━━━ Source material

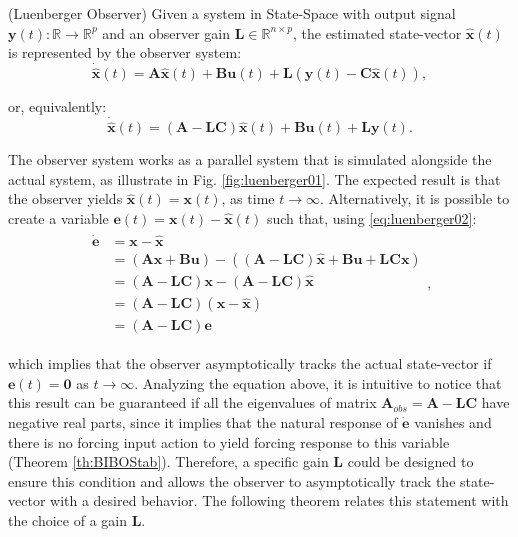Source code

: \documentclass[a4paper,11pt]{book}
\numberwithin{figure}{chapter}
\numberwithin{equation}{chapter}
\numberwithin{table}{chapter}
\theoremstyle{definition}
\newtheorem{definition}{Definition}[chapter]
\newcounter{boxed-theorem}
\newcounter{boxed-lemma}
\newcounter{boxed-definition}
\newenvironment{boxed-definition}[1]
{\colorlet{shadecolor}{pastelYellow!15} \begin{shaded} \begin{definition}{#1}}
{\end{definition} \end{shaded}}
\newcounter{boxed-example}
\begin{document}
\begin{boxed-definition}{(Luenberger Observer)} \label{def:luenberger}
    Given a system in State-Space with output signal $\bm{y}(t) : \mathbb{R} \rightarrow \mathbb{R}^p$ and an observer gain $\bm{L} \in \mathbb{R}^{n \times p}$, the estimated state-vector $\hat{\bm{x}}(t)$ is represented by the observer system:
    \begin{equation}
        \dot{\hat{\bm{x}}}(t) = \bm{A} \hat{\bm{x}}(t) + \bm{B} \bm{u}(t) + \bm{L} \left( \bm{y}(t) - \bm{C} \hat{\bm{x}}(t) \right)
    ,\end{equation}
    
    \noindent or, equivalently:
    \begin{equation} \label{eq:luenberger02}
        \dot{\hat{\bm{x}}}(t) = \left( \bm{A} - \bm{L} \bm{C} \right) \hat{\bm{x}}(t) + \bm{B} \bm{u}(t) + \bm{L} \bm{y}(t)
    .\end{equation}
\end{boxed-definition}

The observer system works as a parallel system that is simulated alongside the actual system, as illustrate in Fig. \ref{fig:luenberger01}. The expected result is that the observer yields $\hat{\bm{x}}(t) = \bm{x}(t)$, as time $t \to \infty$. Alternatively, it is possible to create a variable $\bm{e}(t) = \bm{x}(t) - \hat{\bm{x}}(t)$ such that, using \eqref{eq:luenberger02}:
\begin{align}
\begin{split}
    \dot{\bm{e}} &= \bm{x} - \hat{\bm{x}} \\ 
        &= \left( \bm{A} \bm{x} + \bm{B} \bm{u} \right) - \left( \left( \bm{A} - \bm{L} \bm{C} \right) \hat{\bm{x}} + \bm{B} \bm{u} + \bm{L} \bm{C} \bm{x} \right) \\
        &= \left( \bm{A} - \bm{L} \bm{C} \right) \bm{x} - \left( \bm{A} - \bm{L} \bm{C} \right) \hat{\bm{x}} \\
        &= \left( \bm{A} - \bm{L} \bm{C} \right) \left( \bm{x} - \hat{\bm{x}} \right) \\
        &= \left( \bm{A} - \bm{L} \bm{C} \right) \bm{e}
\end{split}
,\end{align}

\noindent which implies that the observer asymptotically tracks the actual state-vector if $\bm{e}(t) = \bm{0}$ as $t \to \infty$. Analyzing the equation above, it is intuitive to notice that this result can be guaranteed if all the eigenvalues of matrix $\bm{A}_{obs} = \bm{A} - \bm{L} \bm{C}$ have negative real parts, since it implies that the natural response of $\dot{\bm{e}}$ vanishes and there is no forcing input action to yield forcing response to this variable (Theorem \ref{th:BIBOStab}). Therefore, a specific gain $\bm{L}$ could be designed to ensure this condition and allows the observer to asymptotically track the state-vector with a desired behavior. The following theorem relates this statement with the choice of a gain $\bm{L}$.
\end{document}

━━━━━━
━━━ Source material

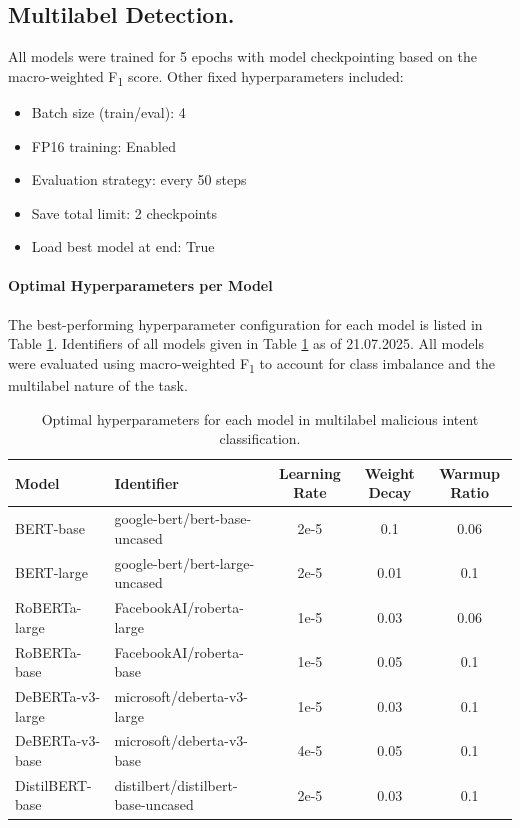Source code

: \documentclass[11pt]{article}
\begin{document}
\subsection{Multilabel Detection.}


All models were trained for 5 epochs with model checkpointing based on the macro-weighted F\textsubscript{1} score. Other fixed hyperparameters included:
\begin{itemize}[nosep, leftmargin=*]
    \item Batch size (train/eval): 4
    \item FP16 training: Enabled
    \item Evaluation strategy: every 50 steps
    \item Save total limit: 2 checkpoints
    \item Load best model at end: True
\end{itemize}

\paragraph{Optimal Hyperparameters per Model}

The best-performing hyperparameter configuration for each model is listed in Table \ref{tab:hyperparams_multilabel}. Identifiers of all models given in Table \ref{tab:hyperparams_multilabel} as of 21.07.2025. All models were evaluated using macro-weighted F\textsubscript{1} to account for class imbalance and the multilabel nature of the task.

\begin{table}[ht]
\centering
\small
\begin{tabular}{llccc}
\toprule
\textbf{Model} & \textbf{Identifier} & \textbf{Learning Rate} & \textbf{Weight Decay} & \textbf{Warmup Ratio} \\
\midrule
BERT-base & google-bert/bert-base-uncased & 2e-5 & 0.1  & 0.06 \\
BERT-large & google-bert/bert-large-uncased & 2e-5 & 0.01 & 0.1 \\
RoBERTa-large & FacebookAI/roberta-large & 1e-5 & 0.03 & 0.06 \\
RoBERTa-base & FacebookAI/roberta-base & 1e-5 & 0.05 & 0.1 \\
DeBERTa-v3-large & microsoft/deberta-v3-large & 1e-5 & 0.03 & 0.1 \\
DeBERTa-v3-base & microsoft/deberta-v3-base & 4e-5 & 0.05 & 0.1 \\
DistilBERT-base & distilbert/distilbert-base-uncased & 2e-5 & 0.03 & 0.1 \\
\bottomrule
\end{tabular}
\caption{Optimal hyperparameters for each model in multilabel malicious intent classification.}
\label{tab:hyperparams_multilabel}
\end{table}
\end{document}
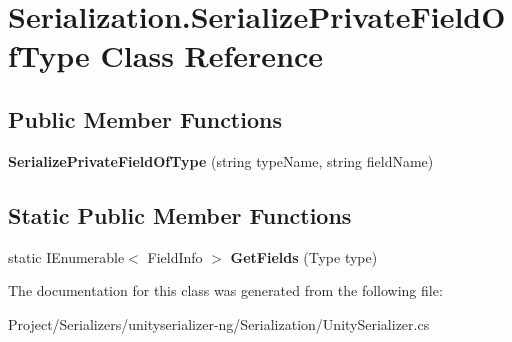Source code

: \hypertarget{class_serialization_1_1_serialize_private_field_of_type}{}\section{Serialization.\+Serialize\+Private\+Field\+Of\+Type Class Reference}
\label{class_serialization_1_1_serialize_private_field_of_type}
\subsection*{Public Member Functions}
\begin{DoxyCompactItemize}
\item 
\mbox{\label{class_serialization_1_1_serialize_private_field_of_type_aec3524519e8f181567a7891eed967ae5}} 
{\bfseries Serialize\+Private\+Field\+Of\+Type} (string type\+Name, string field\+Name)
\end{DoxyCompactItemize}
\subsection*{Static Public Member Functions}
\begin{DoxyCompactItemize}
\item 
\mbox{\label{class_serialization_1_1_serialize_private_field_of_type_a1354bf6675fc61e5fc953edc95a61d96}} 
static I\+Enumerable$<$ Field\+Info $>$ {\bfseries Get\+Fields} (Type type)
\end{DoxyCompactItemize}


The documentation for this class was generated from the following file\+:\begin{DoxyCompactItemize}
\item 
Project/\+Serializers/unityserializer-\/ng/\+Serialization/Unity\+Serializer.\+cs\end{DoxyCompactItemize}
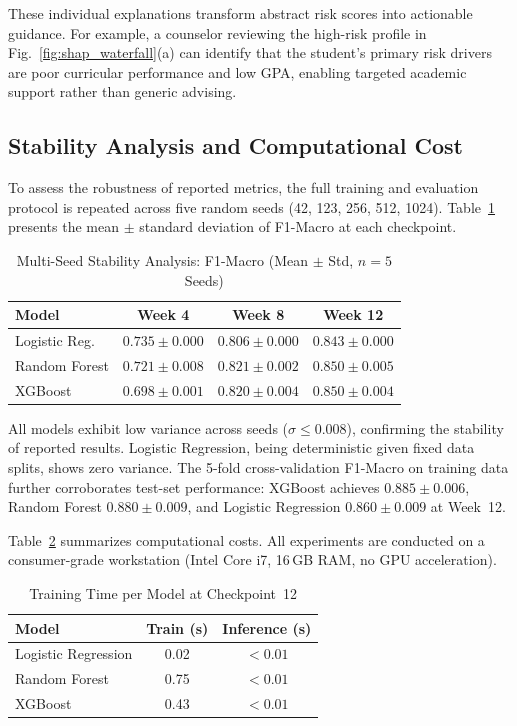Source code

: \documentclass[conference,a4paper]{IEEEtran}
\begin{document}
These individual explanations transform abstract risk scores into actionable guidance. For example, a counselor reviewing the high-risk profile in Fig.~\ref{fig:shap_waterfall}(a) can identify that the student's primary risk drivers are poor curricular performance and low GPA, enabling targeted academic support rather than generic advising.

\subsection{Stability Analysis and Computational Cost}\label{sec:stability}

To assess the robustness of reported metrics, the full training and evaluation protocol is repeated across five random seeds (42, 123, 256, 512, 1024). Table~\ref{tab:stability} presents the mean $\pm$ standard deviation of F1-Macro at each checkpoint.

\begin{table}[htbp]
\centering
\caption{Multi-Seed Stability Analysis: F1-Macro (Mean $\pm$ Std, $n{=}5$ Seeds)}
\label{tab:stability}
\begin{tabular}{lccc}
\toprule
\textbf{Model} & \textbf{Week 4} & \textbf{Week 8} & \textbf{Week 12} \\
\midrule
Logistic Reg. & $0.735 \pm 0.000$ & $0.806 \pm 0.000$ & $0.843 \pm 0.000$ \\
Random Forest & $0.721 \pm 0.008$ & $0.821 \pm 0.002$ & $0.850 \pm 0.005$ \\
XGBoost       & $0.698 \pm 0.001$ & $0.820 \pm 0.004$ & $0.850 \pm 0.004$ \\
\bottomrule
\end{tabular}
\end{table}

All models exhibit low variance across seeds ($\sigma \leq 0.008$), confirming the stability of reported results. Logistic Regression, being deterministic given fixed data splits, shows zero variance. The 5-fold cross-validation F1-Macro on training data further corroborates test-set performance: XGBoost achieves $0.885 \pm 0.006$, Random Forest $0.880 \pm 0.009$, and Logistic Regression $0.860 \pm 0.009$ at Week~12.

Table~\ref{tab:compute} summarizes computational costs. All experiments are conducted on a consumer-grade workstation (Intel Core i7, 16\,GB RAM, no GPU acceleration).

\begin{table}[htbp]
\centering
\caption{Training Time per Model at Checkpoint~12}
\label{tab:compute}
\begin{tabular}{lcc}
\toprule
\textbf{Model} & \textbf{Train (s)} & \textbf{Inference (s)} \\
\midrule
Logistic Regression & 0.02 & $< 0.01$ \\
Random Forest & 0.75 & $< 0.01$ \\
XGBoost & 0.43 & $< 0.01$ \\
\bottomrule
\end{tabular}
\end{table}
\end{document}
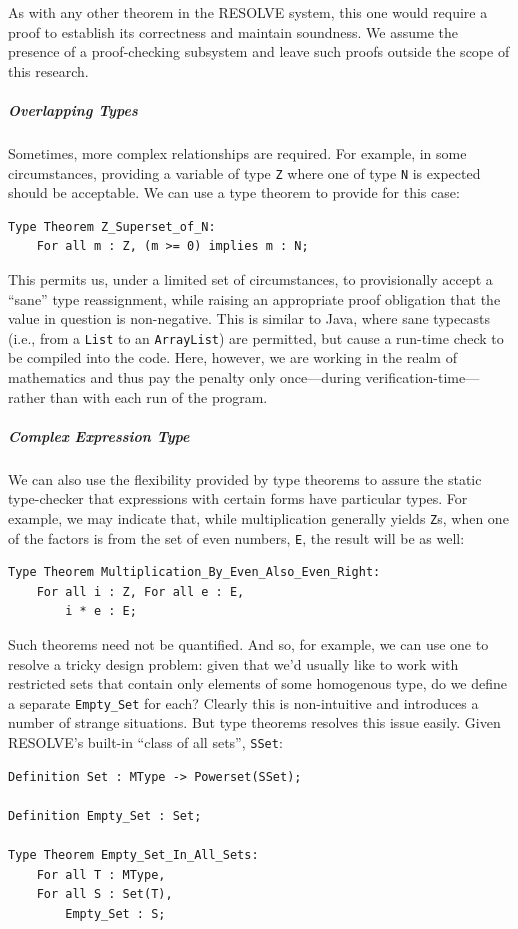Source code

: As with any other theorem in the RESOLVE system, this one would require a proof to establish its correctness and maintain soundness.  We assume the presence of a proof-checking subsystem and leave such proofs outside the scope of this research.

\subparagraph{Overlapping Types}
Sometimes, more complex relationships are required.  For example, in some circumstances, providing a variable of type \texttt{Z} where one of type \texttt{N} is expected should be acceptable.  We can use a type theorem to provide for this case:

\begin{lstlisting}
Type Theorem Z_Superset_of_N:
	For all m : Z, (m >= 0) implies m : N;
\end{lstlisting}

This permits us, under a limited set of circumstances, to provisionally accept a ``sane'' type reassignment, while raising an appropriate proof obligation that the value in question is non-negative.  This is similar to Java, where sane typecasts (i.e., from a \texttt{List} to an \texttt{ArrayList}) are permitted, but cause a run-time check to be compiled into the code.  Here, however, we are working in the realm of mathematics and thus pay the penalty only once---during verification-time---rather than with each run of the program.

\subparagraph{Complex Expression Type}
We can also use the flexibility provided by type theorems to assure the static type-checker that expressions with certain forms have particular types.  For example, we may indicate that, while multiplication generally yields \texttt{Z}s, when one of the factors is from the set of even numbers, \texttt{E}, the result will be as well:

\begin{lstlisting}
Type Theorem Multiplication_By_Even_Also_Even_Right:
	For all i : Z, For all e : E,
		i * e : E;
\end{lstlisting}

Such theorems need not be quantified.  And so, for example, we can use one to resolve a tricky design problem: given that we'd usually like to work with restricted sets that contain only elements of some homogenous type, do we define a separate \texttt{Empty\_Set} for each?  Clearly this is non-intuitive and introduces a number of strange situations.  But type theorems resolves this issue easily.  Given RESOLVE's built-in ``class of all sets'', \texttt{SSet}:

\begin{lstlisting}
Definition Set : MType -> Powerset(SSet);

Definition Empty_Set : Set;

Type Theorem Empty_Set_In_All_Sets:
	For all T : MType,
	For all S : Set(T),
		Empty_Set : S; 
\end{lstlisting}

━━━━━━

Exercise
Within the material above, find the lines that contain the word "numberwithin"; copy them.

Response below
\numberwithin{figure}{chapter}
\numberwithin{equation}{chapter}
\numberwithin{table}{chapter}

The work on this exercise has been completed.